Vue d'artiste du satellite JUICE en vol. Le projet, à l'étude depuis 2007, est l'une des missions de grande ampleur du programme 2015 - 2025 de l'Agence Spatiale Européenne.

PHOTOGRAPHIE DE Agence Spatiale Européenne

Ce n’est plus qu’une question de jours avant son lancement. Et cela fait bien longtemps que la mission Jupiter ICy moons Explorer (JUICE) est à l’étude dans les laboratoires de l’Agence Spatiale Européenne (ESA).

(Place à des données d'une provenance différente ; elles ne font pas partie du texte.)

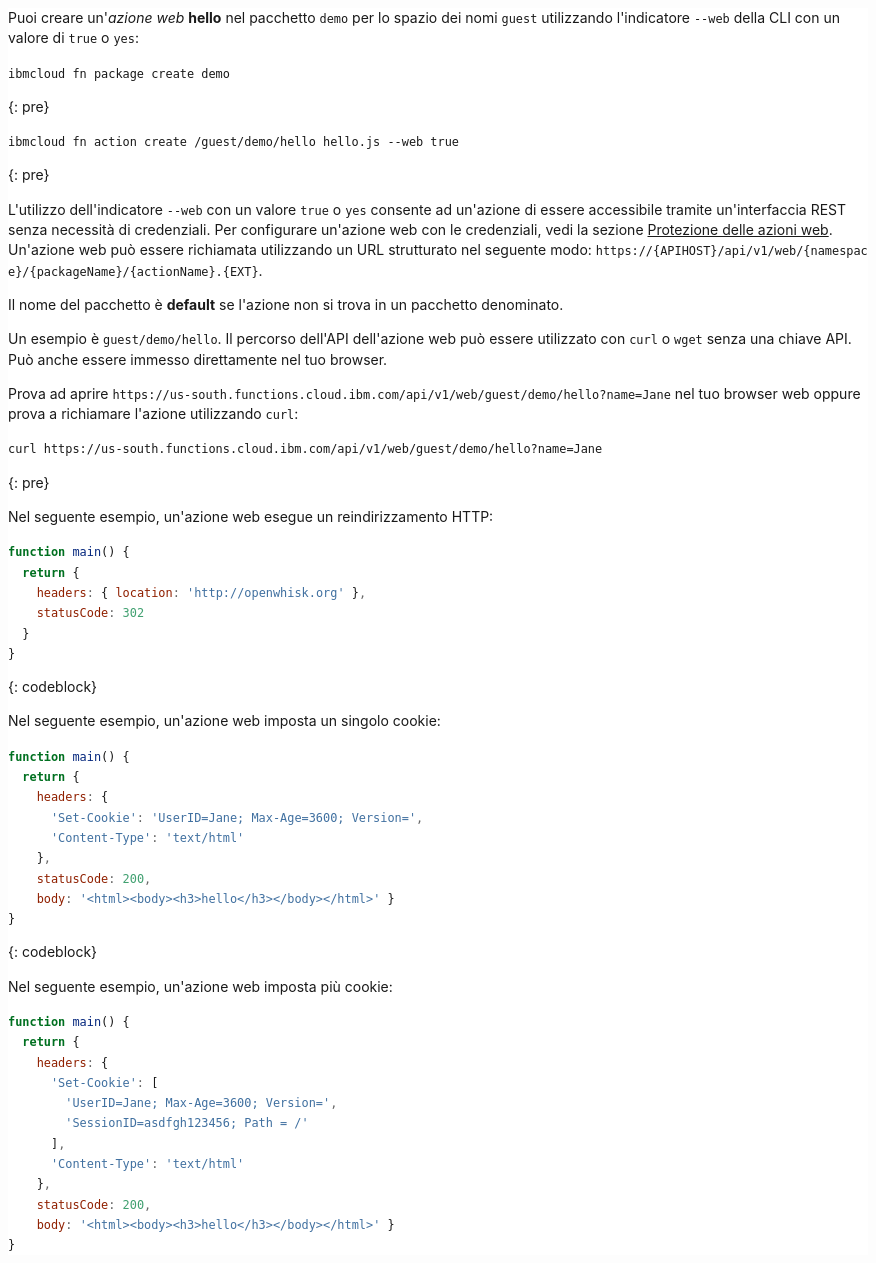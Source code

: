Puoi creare un'_azione web_ **hello** nel pacchetto `demo` per lo spazio dei nomi `guest` utilizzando l'indicatore `--web` della CLI con un valore di `true` o `yes`:
```
ibmcloud fn package create demo
```
{: pre}

```
ibmcloud fn action create /guest/demo/hello hello.js --web true
```
{: pre}

L'utilizzo dell'indicatore `--web` con un valore `true` o `yes` consente ad un'azione di essere accessibile tramite un'interfaccia REST senza necessità di credenziali. Per configurare un'azione web con le credenziali, vedi la sezione [Protezione delle azioni web](#actions_web_secure). Un'azione web può essere richiamata utilizzando un URL strutturato nel seguente modo:
`https://{APIHOST}/api/v1/web/{namespace}/{packageName}/{actionName}.{EXT}`.

Il nome del pacchetto è **default** se l'azione non si trova in un pacchetto denominato.

Un esempio è `guest/demo/hello`. Il percorso dell'API dell'azione web può essere utilizzato con `curl` o `wget` senza una chiave API. Può anche essere immesso direttamente nel tuo browser.

Prova ad aprire `https://us-south.functions.cloud.ibm.com/api/v1/web/guest/demo/hello?name=Jane` nel tuo browser web oppure prova a richiamare l'azione utilizzando `curl`:
```
curl https://us-south.functions.cloud.ibm.com/api/v1/web/guest/demo/hello?name=Jane
```
{: pre}

Nel seguente esempio, un'azione web esegue un reindirizzamento HTTP:
```javascript
function main() {
  return {
    headers: { location: 'http://openwhisk.org' },
    statusCode: 302
  }
}
```
{: codeblock}

Nel seguente esempio, un'azione web imposta un singolo cookie:
```javascript
function main() {
  return {
    headers: {
      'Set-Cookie': 'UserID=Jane; Max-Age=3600; Version=',
      'Content-Type': 'text/html'
    }, 
    statusCode: 200,
    body: '<html><body><h3>hello</h3></body></html>' }
}
```
{: codeblock}

Nel seguente esempio, un'azione web imposta più cookie:
```javascript
function main() {
  return {
    headers: {
      'Set-Cookie': [
        'UserID=Jane; Max-Age=3600; Version=',
        'SessionID=asdfgh123456; Path = /'
      ],
      'Content-Type': 'text/html'
    }, 
    statusCode: 200,
    body: '<html><body><h3>hello</h3></body></html>' }
}
```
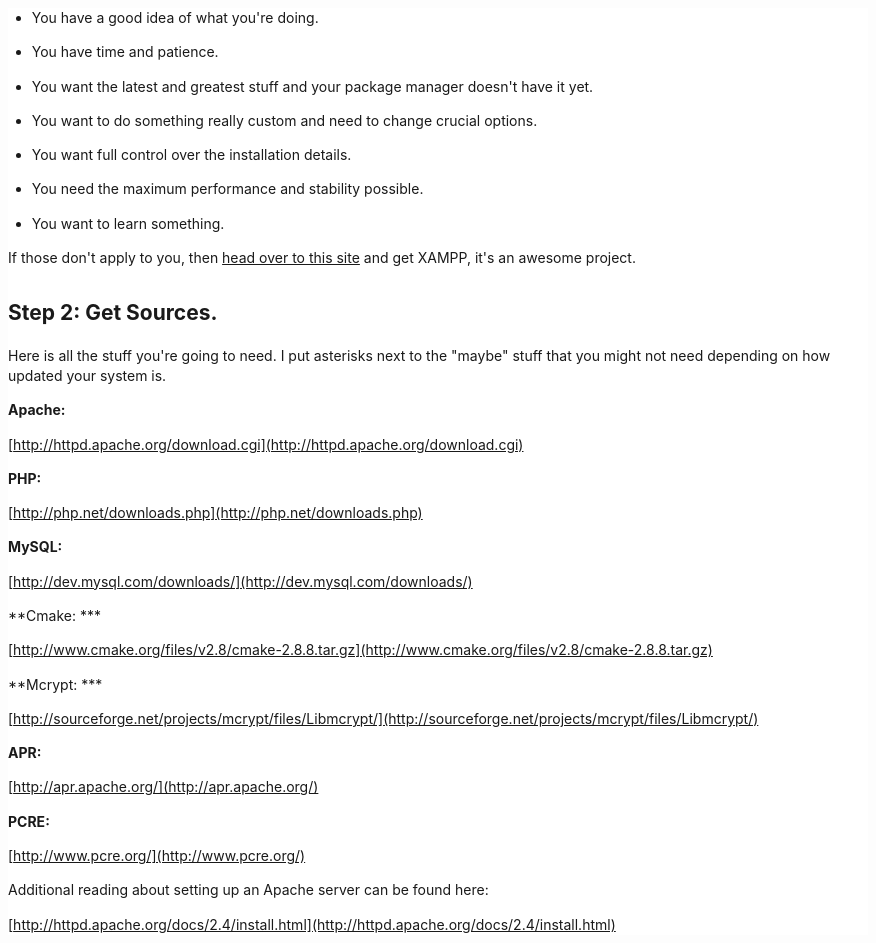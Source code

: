 

	
  * You have a good idea of what you're doing.

	
  * You have time and patience.

	
  * You want the latest and greatest stuff and your package manager doesn't have it yet.

	
  * You want to do something really custom and need to change crucial options.

	
  * You want full control over the installation details.

	
  * You need the maximum performance and stability possible.

	
  * You want to learn something.


If those don't apply to you, then [head over to this site](http://www.apachefriends.org/en/xampp.html) and get XAMPP, it's an awesome project.


## Step 2: Get Sources.


Here is all the stuff you're going to need. I put asterisks next to the "maybe" stuff that you might not need depending on how updated your system is.

**Apache:**

[http://httpd.apache.org/download.cgi](http://httpd.apache.org/download.cgi)

**PHP:**

[http://php.net/downloads.php](http://php.net/downloads.php)

**MySQL:**

[http://dev.mysql.com/downloads/](http://dev.mysql.com/downloads/)

**Cmake: ***

[http://www.cmake.org/files/v2.8/cmake-2.8.8.tar.gz](http://www.cmake.org/files/v2.8/cmake-2.8.8.tar.gz)

**Mcrypt: ***

[http://sourceforge.net/projects/mcrypt/files/Libmcrypt/](http://sourceforge.net/projects/mcrypt/files/Libmcrypt/)

**APR:**

[http://apr.apache.org/](http://apr.apache.org/)

**PCRE:**

[http://www.pcre.org/](http://www.pcre.org/)

Additional reading about setting up an Apache server can be found here:

[http://httpd.apache.org/docs/2.4/install.html](http://httpd.apache.org/docs/2.4/install.html)
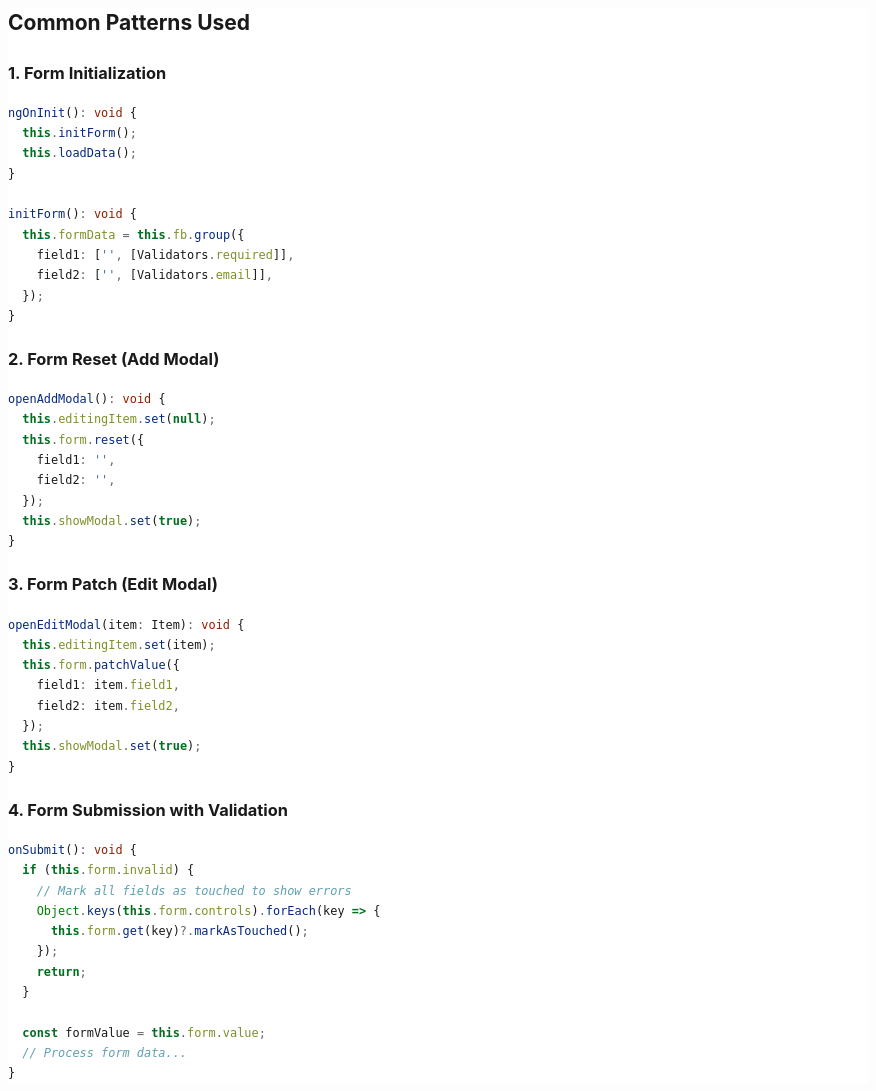 
## Common Patterns Used

### 1. Form Initialization

```typescript
ngOnInit(): void {
  this.initForm();
  this.loadData();
}

initForm(): void {
  this.formData = this.fb.group({
    field1: ['', [Validators.required]],
    field2: ['', [Validators.email]],
  });
}
```

### 2. Form Reset (Add Modal)

```typescript
openAddModal(): void {
  this.editingItem.set(null);
  this.form.reset({
    field1: '',
    field2: '',
  });
  this.showModal.set(true);
}
```

### 3. Form Patch (Edit Modal)

```typescript
openEditModal(item: Item): void {
  this.editingItem.set(item);
  this.form.patchValue({
    field1: item.field1,
    field2: item.field2,
  });
  this.showModal.set(true);
}
```

### 4. Form Submission with Validation

```typescript
onSubmit(): void {
  if (this.form.invalid) {
    // Mark all fields as touched to show errors
    Object.keys(this.form.controls).forEach(key => {
      this.form.get(key)?.markAsTouched();
    });
    return;
  }

  const formValue = this.form.value;
  // Process form data...
}
```
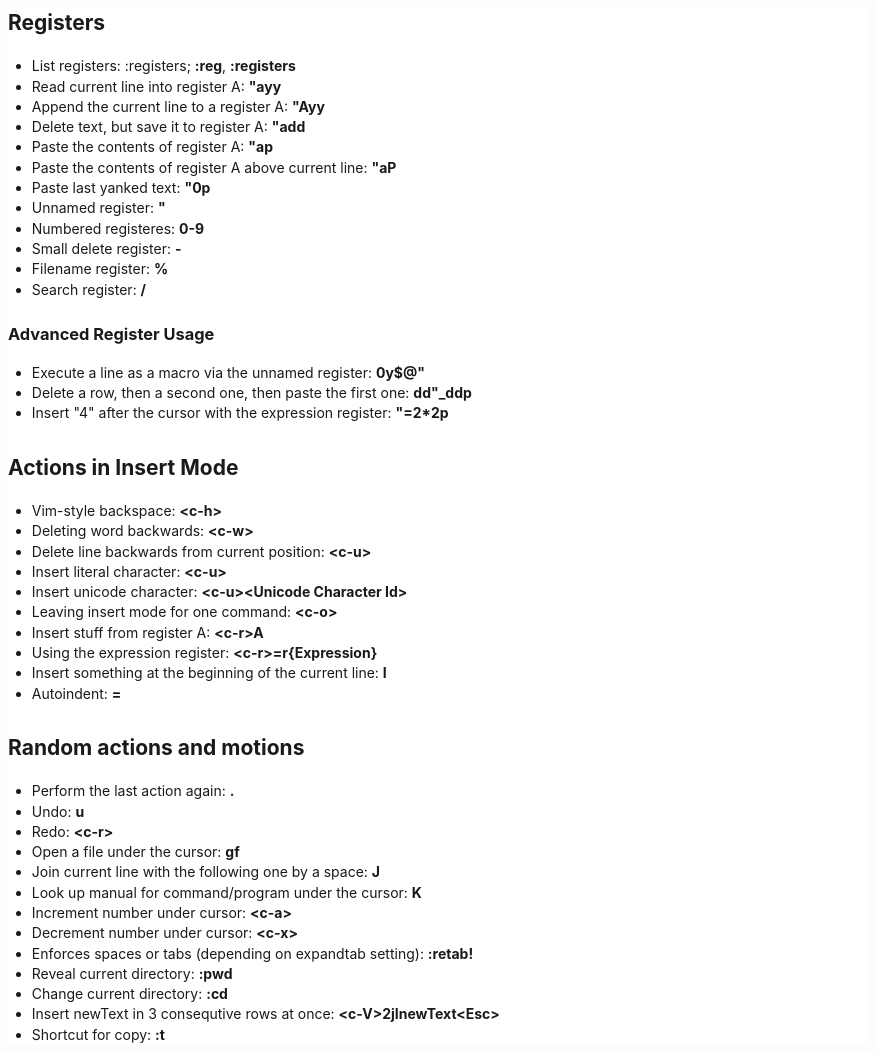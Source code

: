 
Registers
---------

- List registers: :registers; **:reg**, **:registers**
- Read current line into register A: **"ayy**
- Append the current line to a register A: **"Ayy**
- Delete text, but save it to register A: **"add**
- Paste the contents of register A: **"ap**
- Paste the contents of register A above current line: **"aP**
- Paste last yanked text: **"0p**
- Unnamed register: **"**
- Numbered registeres: **0-9**
- Small delete register: **-**
- Filename register: **%**
- Search register: **/**

### Advanced Register Usage

- Execute a line as a macro via the unnamed register: **0y$@"**
- Delete a row, then a second one, then paste the first one: **dd"_ddp**
- Insert "4" after the cursor with the expression register: **"=2*2<Enter>p**


Actions in Insert Mode
----------------------

- Vim-style backspace: **\<c\-h\>**
- Deleting word backwards: **\<c\-w\>**
- Delete line backwards from current position: **\<c\-u\>**
- Insert literal character: **\<c\-u\>**
- Insert unicode character: **\<c\-u\>\<Unicode Character Id\>**
- Leaving insert mode for one command: **\<c\-o\>**
- Insert stuff from register A: **\<c\-r\>A**
- Using the expression register: **\<c\-r\>=r{Expression}**
- Insert something at the beginning of the current line: **I**
- Autoindent: **=**


Random actions and motions
--------------------------

- Perform the last action again: **.**
- Undo: **u**
- Redo: **\<c\-r\>**
- Open a file under the cursor: **gf**
- Join current line with the following one by a space: **J**
- Look up manual for command/program under the cursor: **K**
- Increment number under cursor: **\<c\-a\>**
- Decrement number under cursor: **\<c\-x\>**
- Enforces spaces or tabs (depending on expandtab setting): **:retab!**
- Reveal current directory: **:pwd**
- Change current directory: **:cd**
- Insert newText in 3 consequtive rows at once: **\<c\-V\>2jInewText\<Esc\>**
- Shortcut for copy: **:t**
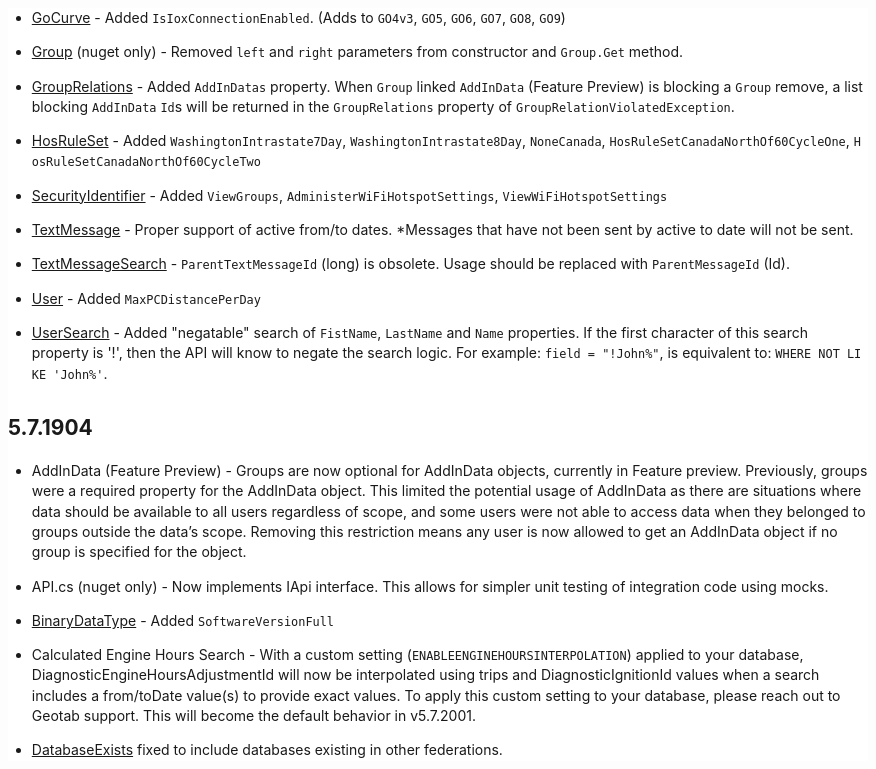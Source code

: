- [GoCurve]({{site.baseurl}}/software/api/reference/#T:Geotab.Checkmate.ObjectModel.GoCurve) - Added `IsIoxConnectionEnabled`. (Adds to `GO4v3`, `GO5`, `GO6`, `GO7`, `GO8`, `GO9`)

- [Group]({{site.baseurl}}/software/api/reference/#T:Geotab.Checkmate.ObjectModel.Group) (nuget only) - Removed `left` and `right` parameters from constructor and `Group.Get` method.

- [GroupRelations]({{site.baseurl}}/software/api/reference/#T:Geotab.Checkmate.ObjectModel.GroupRelations) - Added `AddInDatas` property. When `Group` linked `AddInData` (Feature Preview) is blocking a `Group` remove, a list blocking `AddInData` `Id`s will be returned in the `GroupRelations` property of `GroupRelationViolatedException`.

- [HosRuleSet]({{site.baseurl}}/software/api/reference/#T:Geotab.Checkmate.Settings.HosRuleSet) - Added `WashingtonIntrastate7Day`, `WashingtonIntrastate8Day`, `NoneCanada`, `HosRuleSetCanadaNorthOf60CycleOne`, `HosRuleSetCanadaNorthOf60CycleTwo`

- [SecurityIdentifier]({{site.baseurl}}/software/api/reference/#T:Geotab.Checkmate.ObjectModel.SecurityIdentifier) -  Added `ViewGroups`, `AdministerWiFiHotspotSettings`, `ViewWiFiHotspotSettings` 

- [TextMessage]({{site.baseurl}}/software/api/reference/#T:Geotab.Checkmate.ObjectModel.TextMessage) - Proper support of active from/to dates. *Messages that have not been sent by active to date will not be sent.

- [TextMessageSearch]({{site.baseurl}}/software/api/reference/#T:Geotab.Checkmate.ObjectModel.TextMessageSearch) - `ParentTextMessageId` (long) is obsolete. Usage should be replaced with `ParentMessageId` (Id).

- [User]({{site.baseurl}}/software/api/reference/#T:Geotab.Checkmate.ObjectModel.User) - Added `MaxPCDistancePerDay`

- [UserSearch]({{site.baseurl}}/software/api/reference/#T:Geotab.Checkmate.ObjectModel.UserSearch) - Added "negatable" search of `FistName`, `LastName` and `Name` properties. If the first character of this search property is '!', then the API will know to negate the search logic. For example: `field = "!John%"`, is equivalent to: `WHERE NOT LIKE 'John%'`.

## 5.7.1904

- AddInData (Feature Preview) - Groups are now optional for AddInData objects, currently in Feature preview. Previously, groups were a required property for the AddInData object. This limited the potential usage of AddInData as there are situations where data should be available to all users regardless of scope, and some users were not able to access data when they belonged to groups outside the data’s scope. Removing this restriction means any user is now allowed to get an AddInData object if no group is specified for the object.

- API.cs (nuget only) - Now implements IApi interface. This allows for simpler unit testing of integration code using mocks.

- [BinaryDataType]({{site.baseurl}}/software/api/reference/#T:Geotab.Checkmate.ObjectModel.BinaryData) - Added `SoftwareVersionFull`

- Calculated Engine Hours Search - With a custom setting (`ENABLEENGINEHOURSINTERPOLATION`) applied to your database, DiagnosticEngineHoursAdjustmentId will now be interpolated using trips and DiagnosticIgnitionId values when a search includes a from/toDate value(s) to provide exact values. To apply this custom setting to your database, please reach out to Geotab support. This will become the default behavior in v5.7.2001.

- [DatabaseExists]({{site.baseurl}}/software/api/reference/#M:CheckmateServer.Web.WebMethods.DatabaseExistsAsync) fixed to include databases existing in other federations.
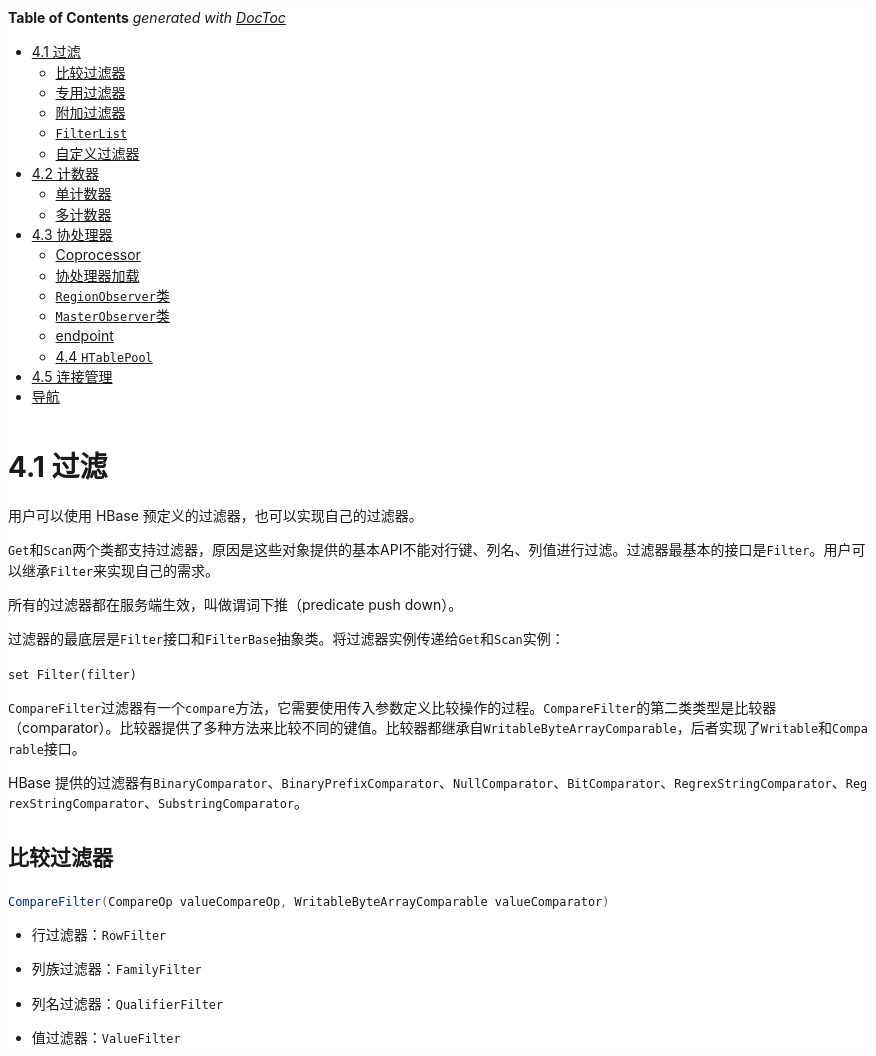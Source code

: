 

**Table of Contents**  *generated with [DocToc](https://github.com/thlorenz/doctoc)*

- [4.1 过滤](#41-%E8%BF%87%E6%BB%A4)
  - [比较过滤器](#%E6%AF%94%E8%BE%83%E8%BF%87%E6%BB%A4%E5%99%A8)
  - [专用过滤器](#%E4%B8%93%E7%94%A8%E8%BF%87%E6%BB%A4%E5%99%A8)
  - [附加过滤器](#%E9%99%84%E5%8A%A0%E8%BF%87%E6%BB%A4%E5%99%A8)
  - [`FilterList`](#filterlist)
  - [自定义过滤器](#%E8%87%AA%E5%AE%9A%E4%B9%89%E8%BF%87%E6%BB%A4%E5%99%A8)
- [4.2 计数器](#42-%E8%AE%A1%E6%95%B0%E5%99%A8)
  - [单计数器](#%E5%8D%95%E8%AE%A1%E6%95%B0%E5%99%A8)
  - [多计数器](#%E5%A4%9A%E8%AE%A1%E6%95%B0%E5%99%A8)
- [4.3 协处理器](#43-%E5%8D%8F%E5%A4%84%E7%90%86%E5%99%A8)
  - [Coprocessor](#coprocessor)
  - [协处理器加载](#%E5%8D%8F%E5%A4%84%E7%90%86%E5%99%A8%E5%8A%A0%E8%BD%BD)
  - [`RegionObserver`类](#regionobserver%E7%B1%BB)
  - [`MasterObserver`类](#masterobserver%E7%B1%BB)
  - [endpoint](#endpoint)
  - [4.4 `HTablePool`](#44-htablepool)
- [4.5 连接管理](#45-%E8%BF%9E%E6%8E%A5%E7%AE%A1%E7%90%86)
- [导航](#%E5%AF%BC%E8%88%AA)



# 4.1 过滤

用户可以使用 HBase 预定义的过滤器，也可以实现自己的过滤器。

`Get`和`Scan`两个类都支持过滤器，原因是这些对象提供的基本API不能对行键、列名、列值进行过滤。过滤器最基本的接口是`Filter`。用户可以继承`Filter`来实现自己的需求。

所有的过滤器都在服务端生效，叫做谓词下推（predicate push down）。

过滤器的最底层是`Filter`接口和`FilterBase`抽象类。将过滤器实例传递给`Get`和`Scan`实例：

```
set Filter(filter)
```

`CompareFilter`过滤器有一个`compare`方法，它需要使用传入参数定义比较操作的过程。`CompareFilter`的第二类类型是比较器（comparator）。比较器提供了多种方法来比较不同的键值。比较器都继承自`WritableByteArrayComparable`，后者实现了`Writable`和`Comparable`接口。

HBase 提供的过滤器有`BinaryComparator`、`BinaryPrefixComparator`、`NullComparator`、`BitComparator`、`RegrexStringComparator`、`RegrexStringComparator`、`SubstringComparator`。

## 比较过滤器

```java
CompareFilter(CompareOp valueCompareOp, WritableByteArrayComparable valueComparator)
```

- 行过滤器：`RowFilter`

- 列族过滤器：`FamilyFilter`

- 列名过滤器：`QualifierFilter`

- 值过滤器：`ValueFilter`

« Le projet a débuté en 2007 avec un appel à idées auprès de la communauté scientifique […]. Il y a ensuite eu cinq ans d’études et cette idée a été sélectionnée en 2012 », raconte le Dr. Olivier Witasse, astronome et responsable scientifique de l’Agence spatiale européenne. « Ensuite de 2012 à 2014 nous avons sélectionné les instruments et choisi l’industriel Airbus Toulouse pour fabriquer le satellite. »

Après un voyage interplanétaire estimé à huit ans, le satellite devrait orbiter autour de la géante gazeuse pendant cinq ans. Il en profitera alors pour effectuer de nombreux relevés de la planète et de ses satellites naturels.

« JUICE est une grosse mission, il s’agit d’étudier le système de Jupiter dans son ensemble avec un focus particulier sur les lunes glacées Europe, Callisto et Ganymède », explique l’astronome. « Il y a de l’eau liquide à l’intérieur de ces lunes et qui dit eau liquide, dit ingrédient de la vie. Nous avons de grosses attentes car la recherche de la vie est l’une des plus grandes questions de l’exploration spatiale. »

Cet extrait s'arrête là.